Monday, Dec. 24, 1956
New MATS for Old
When the Defense Department created the Military Air Transport Service eight years ago, the Pentagon concluded hopefully that a consolidated airlift arm would end interservice transport duplication once and for all. It was a hollow hope, soon reverberating with echoes of Navy "logistic" transports and the Air Force's own private transports independently zooming off in all directions.

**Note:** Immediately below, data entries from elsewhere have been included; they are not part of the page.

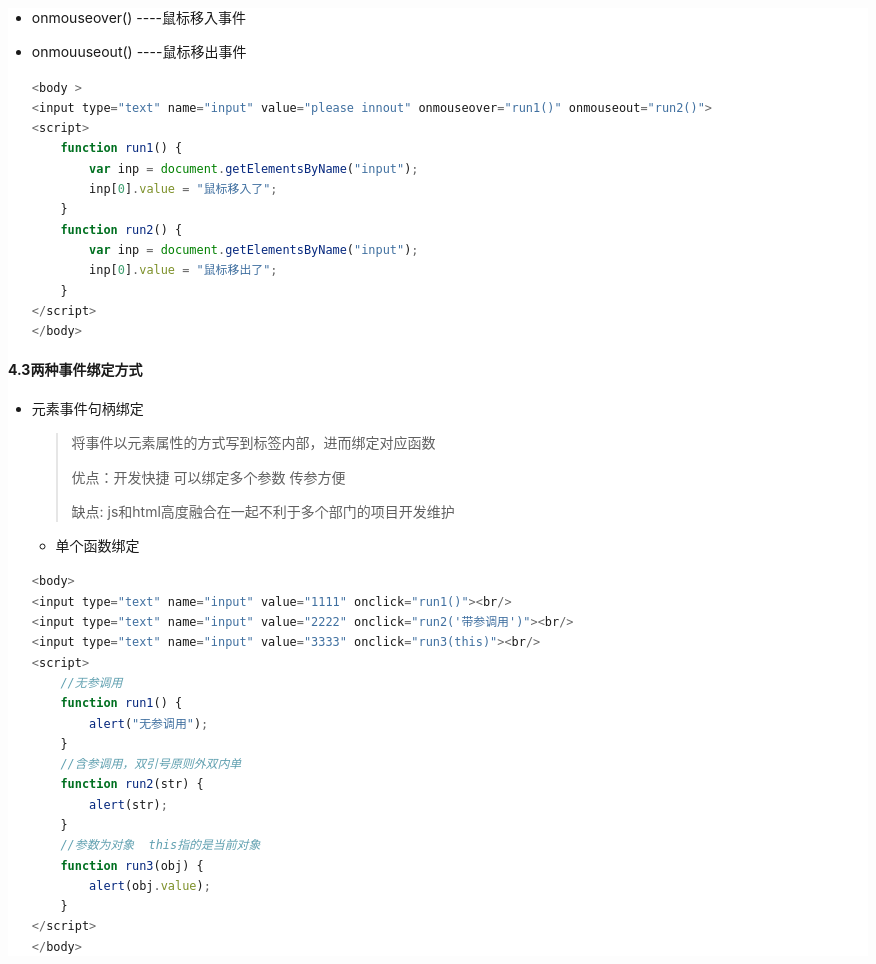 
+ onmouseover()    ----鼠标移入事件

+ onmouuseout()    ----鼠标移出事件

  ```js
  <body >
  <input type="text" name="input" value="please innout" onmouseover="run1()" onmouseout="run2()">
  <script>
      function run1() {
          var inp = document.getElementsByName("input");
          inp[0].value = "鼠标移入了";
      }
      function run2() {
          var inp = document.getElementsByName("input");
          inp[0].value = "鼠标移出了";
      }
  </script>
  </body>
  ```

  

#### 4.3两种事件绑定方式

+ 元素事件句柄绑定

  > 将事件以元素属性的方式写到标签内部，进而绑定对应函数
  >
  > 优点：开发快捷  可以绑定多个参数  传参方便
  >
  > 缺点: js和html高度融合在一起不利于多个部门的项目开发维护
  + 单个函数绑定
  
  ```js
  <body>
  <input type="text" name="input" value="1111" onclick="run1()"><br/>
  <input type="text" name="input" value="2222" onclick="run2('带参调用')"><br/>
  <input type="text" name="input" value="3333" onclick="run3(this)"><br/>
  <script>
      //无参调用
      function run1() {
          alert("无参调用");
      }
      //含参调用，双引号原则外双内单
      function run2(str) {
          alert(str);
      }
      //参数为对象  this指的是当前对象   
      function run3(obj) {
          alert(obj.value);
      }
  </script>
  </body>
  ```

Last week Defense Secretary Charlie Wilson decided to try again, whipped off a directive placing MATS under a "single manager" (Air Force Secretary Donald Quarles), and at the same time increasing the present MATS aircraft strength from 534 to 717. New planes will come from the Navy (67) and three heavy troop-carrier wings (some 100 Globemaster null from the Air Force's Tactical Air Command. Thus MATS, whose M-day job hitherto was designed to support TAC and other airlift facilities, will now have the capacity to drop troops directly on target, as well as the job of performing peacetime transport duties.
The new order was not quite airtight: the Wilson directive permits the Navy to retain enough planes for "administrative" functions and assignment to the Atlantic and Pacific fleets and the Air Force to keep a few transport wings for strategic and tactical purposes. And so, in the time-honored way of stubborn service independence, the newly unified MATS will still have independent rivals--and it will doubtless remain for planners eight years hence to do something about it again.